Vitamin D has several health functions beyond bone health, including roles that are central to cognition such as immune modulation and gene regulation. Vitamin D receptors have been found in many regions of the brain as has the enzyme 1-α-hydroxylase, which converts 25-hydroxyvitamin D to the active form, 1,25-dihydroxyvitamin D. The active form of vitamin D induces gene transcription for several key cognitive processes such a synaptogenesis, neuroplasticity, neurotransmission, and neurotransmitter synthesis, which all ultimately influence cognition and, more specifically, memory and learning. The majority of cross-sectional studies suggest that lower serum 25-hydroxyvitamin D concentrations are related to increased risk of dementia, mild cognitive impairment, and/or lower global cognition scores. Longitudinal data seem to support the role of poor vitamin D status and increased rates of cognitive decline and increased risk of dementia. There is a need for RCT to further investigate the role of vitamin D in cognitive function and the prevention of cognitive decline.
Although this session focused on very different nutrients, bioactives, and foods, several major themes emerged. It appears that in many cases, the RCT data (if even available) either do not support or contradict the observational evidence, making the totality of available scientific evidence difficult to synthesize. There is a clear lack of uniformity in the way researchers measure cognition and what specific domains are assessed. In cohort studies of elderly populations, the biases associated with loss to follow-up require imputation and modeling strategies that are not uniformly applied. Furthermore, among the available data, there are substantial differences in the population groups studied, the doses and duration of supplementation, and the vehicle for delivery (i.e., the nutrient supplied by a dietary supplement vs. a food or beverage) that makes the interpretation of the available clinical data problematic. There are also strong genetic components to Alzheimer’s disease. One gene coding for apoE is known to influence the risk of developing the disease and at what time (i.e., early or late onset).

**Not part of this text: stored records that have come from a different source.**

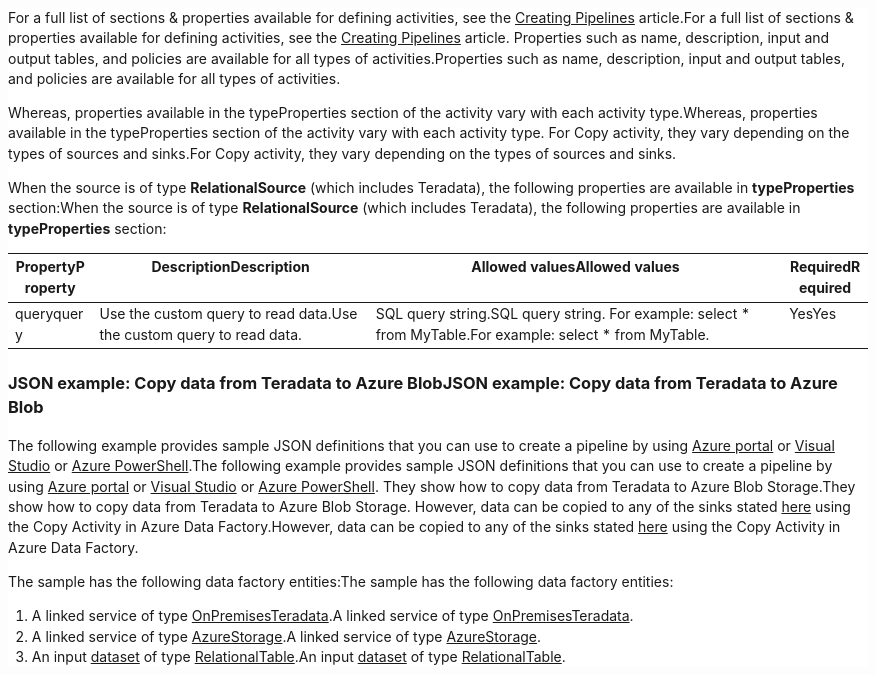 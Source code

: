 <span data-ttu-id="b5da1-162">For a full list of sections & properties available for defining activities, see the [Creating Pipelines](data-factory-create-pipelines.md) article.</span><span class="sxs-lookup"><span data-stu-id="b5da1-162">For a full list of sections & properties available for defining activities, see the [Creating Pipelines](data-factory-create-pipelines.md) article.</span></span> <span data-ttu-id="b5da1-163">Properties such as name, description, input and output tables, and policies are available for all types of activities.</span><span class="sxs-lookup"><span data-stu-id="b5da1-163">Properties such as name, description, input and output tables, and policies are available for all types of activities.</span></span>

<span data-ttu-id="b5da1-164">Whereas, properties available in the typeProperties section of the activity vary with each activity type.</span><span class="sxs-lookup"><span data-stu-id="b5da1-164">Whereas, properties available in the typeProperties section of the activity vary with each activity type.</span></span> <span data-ttu-id="b5da1-165">For Copy activity, they vary depending on the types of sources and sinks.</span><span class="sxs-lookup"><span data-stu-id="b5da1-165">For Copy activity, they vary depending on the types of sources and sinks.</span></span>

<span data-ttu-id="b5da1-166">When the source is of type **RelationalSource** (which includes Teradata), the following properties are available in **typeProperties** section:</span><span class="sxs-lookup"><span data-stu-id="b5da1-166">When the source is of type **RelationalSource** (which includes Teradata), the following properties are available in **typeProperties** section:</span></span>

| <span data-ttu-id="b5da1-167">Property</span><span class="sxs-lookup"><span data-stu-id="b5da1-167">Property</span></span> | <span data-ttu-id="b5da1-168">Description</span><span class="sxs-lookup"><span data-stu-id="b5da1-168">Description</span></span> | <span data-ttu-id="b5da1-169">Allowed values</span><span class="sxs-lookup"><span data-stu-id="b5da1-169">Allowed values</span></span> | <span data-ttu-id="b5da1-170">Required</span><span class="sxs-lookup"><span data-stu-id="b5da1-170">Required</span></span> |
| --- | --- | --- | --- |
| <span data-ttu-id="b5da1-171">query</span><span class="sxs-lookup"><span data-stu-id="b5da1-171">query</span></span> |<span data-ttu-id="b5da1-172">Use the custom query to read data.</span><span class="sxs-lookup"><span data-stu-id="b5da1-172">Use the custom query to read data.</span></span> |<span data-ttu-id="b5da1-173">SQL query string.</span><span class="sxs-lookup"><span data-stu-id="b5da1-173">SQL query string.</span></span> <span data-ttu-id="b5da1-174">For example: select \* from MyTable.</span><span class="sxs-lookup"><span data-stu-id="b5da1-174">For example: select \* from MyTable.</span></span> |<span data-ttu-id="b5da1-175">Yes</span><span class="sxs-lookup"><span data-stu-id="b5da1-175">Yes</span></span> |

### <a name="json-example-copy-data-from-teradata-to-azure-blob"></a><span data-ttu-id="b5da1-176">JSON example: Copy data from Teradata to Azure Blob</span><span class="sxs-lookup"><span data-stu-id="b5da1-176">JSON example: Copy data from Teradata to Azure Blob</span></span>
<span data-ttu-id="b5da1-177">The following example provides sample JSON definitions that you can use to create a pipeline by using [Azure portal](data-factory-copy-activity-tutorial-using-azure-portal.md) or [Visual Studio](data-factory-copy-activity-tutorial-using-visual-studio.md) or [Azure PowerShell](data-factory-copy-activity-tutorial-using-powershell.md).</span><span class="sxs-lookup"><span data-stu-id="b5da1-177">The following example provides sample JSON definitions that you can use to create a pipeline by using [Azure portal](data-factory-copy-activity-tutorial-using-azure-portal.md) or [Visual Studio](data-factory-copy-activity-tutorial-using-visual-studio.md) or [Azure PowerShell](data-factory-copy-activity-tutorial-using-powershell.md).</span></span> <span data-ttu-id="b5da1-178">They show how to copy data from Teradata to Azure Blob Storage.</span><span class="sxs-lookup"><span data-stu-id="b5da1-178">They show how to copy data from Teradata to Azure Blob Storage.</span></span> <span data-ttu-id="b5da1-179">However, data can be copied to any of the sinks stated [here](data-factory-data-movement-activities.md#supported-data-stores-and-formats) using the Copy Activity in Azure Data Factory.</span><span class="sxs-lookup"><span data-stu-id="b5da1-179">However, data can be copied to any of the sinks stated [here](data-factory-data-movement-activities.md#supported-data-stores-and-formats) using the Copy Activity in Azure Data Factory.</span></span>   

<span data-ttu-id="b5da1-180">The sample has the following data factory entities:</span><span class="sxs-lookup"><span data-stu-id="b5da1-180">The sample has the following data factory entities:</span></span>

1. <span data-ttu-id="b5da1-181">A linked service of type [OnPremisesTeradata](#linked-service-properties).</span><span class="sxs-lookup"><span data-stu-id="b5da1-181">A linked service of type [OnPremisesTeradata](#linked-service-properties).</span></span>
2. <span data-ttu-id="b5da1-182">A linked service of type [AzureStorage](data-factory-azure-blob-connector.md#linked-service-properties).</span><span class="sxs-lookup"><span data-stu-id="b5da1-182">A linked service of type [AzureStorage](data-factory-azure-blob-connector.md#linked-service-properties).</span></span>
3. <span data-ttu-id="b5da1-183">An input [dataset](data-factory-create-datasets.md) of type [RelationalTable](#dataset-properties).</span><span class="sxs-lookup"><span data-stu-id="b5da1-183">An input [dataset](data-factory-create-datasets.md) of type [RelationalTable](#dataset-properties).</span></span> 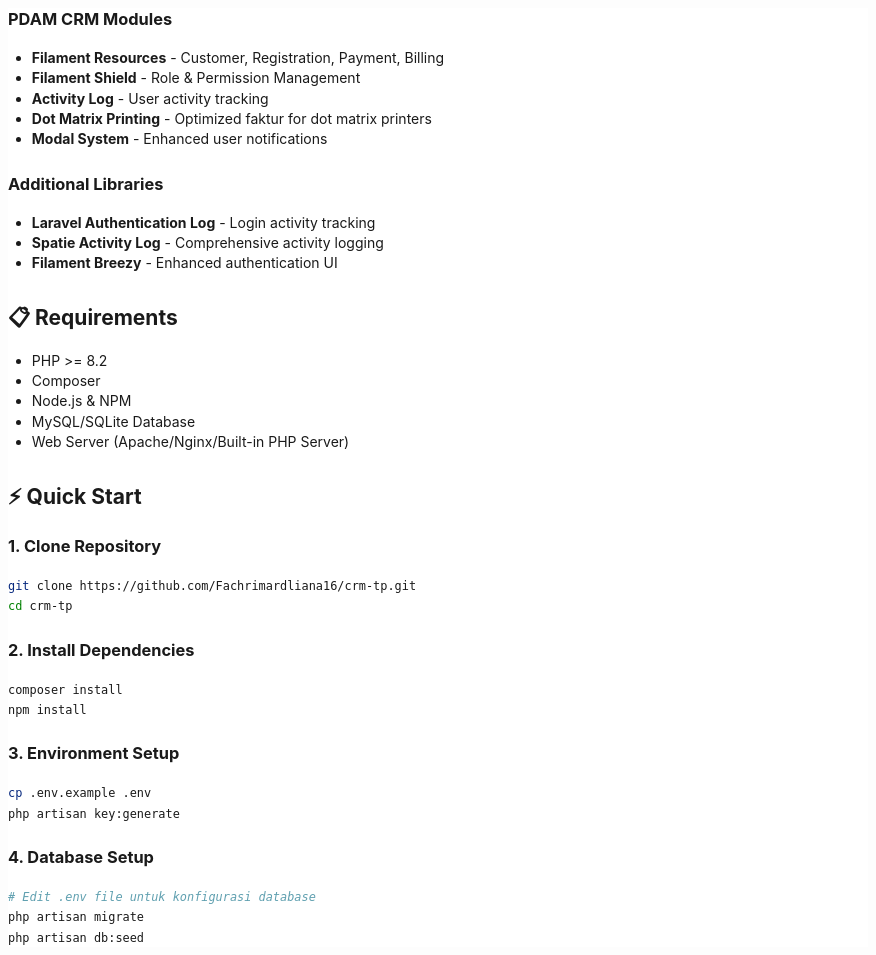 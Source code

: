 ### PDAM CRM Modules

-   **Filament Resources** - Customer, Registration, Payment, Billing
-   **Filament Shield** - Role & Permission Management
-   **Activity Log** - User activity tracking
-   **Dot Matrix Printing** - Optimized faktur for dot matrix printers
-   **Modal System** - Enhanced user notifications

### Additional Libraries

-   **Laravel Authentication Log** - Login activity tracking
-   **Spatie Activity Log** - Comprehensive activity logging
-   **Filament Breezy** - Enhanced authentication UI

## 📋 Requirements

-   PHP >= 8.2
-   Composer
-   Node.js & NPM
-   MySQL/SQLite Database
-   Web Server (Apache/Nginx/Built-in PHP Server)

## ⚡ Quick Start

### 1. Clone Repository

```bash
git clone https://github.com/Fachrimardliana16/crm-tp.git
cd crm-tp
```

### 2. Install Dependencies

```bash
composer install
npm install
```

### 3. Environment Setup

```bash
cp .env.example .env
php artisan key:generate
```

### 4. Database Setup

```bash
# Edit .env file untuk konfigurasi database
php artisan migrate
php artisan db:seed
```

Aside from genetics, there also appears to be responsive subgroups for some of these nutritional factors such as females and caffeine or those with mild cognitive impairment and (n-3) fatty acids.
Given the prevalence of cognitive-related disease in older adults and the tremendous burden these issues cause for individuals, families, caregivers, and the healthcare system, scientific research on the modifiable risk factors related to prevention or treatment are absolutely critical (3). Future studies, both in populations and using RCT, need to focus on the maintenance of cognitive function in healthy adults or prevention of decline in those who are already affected.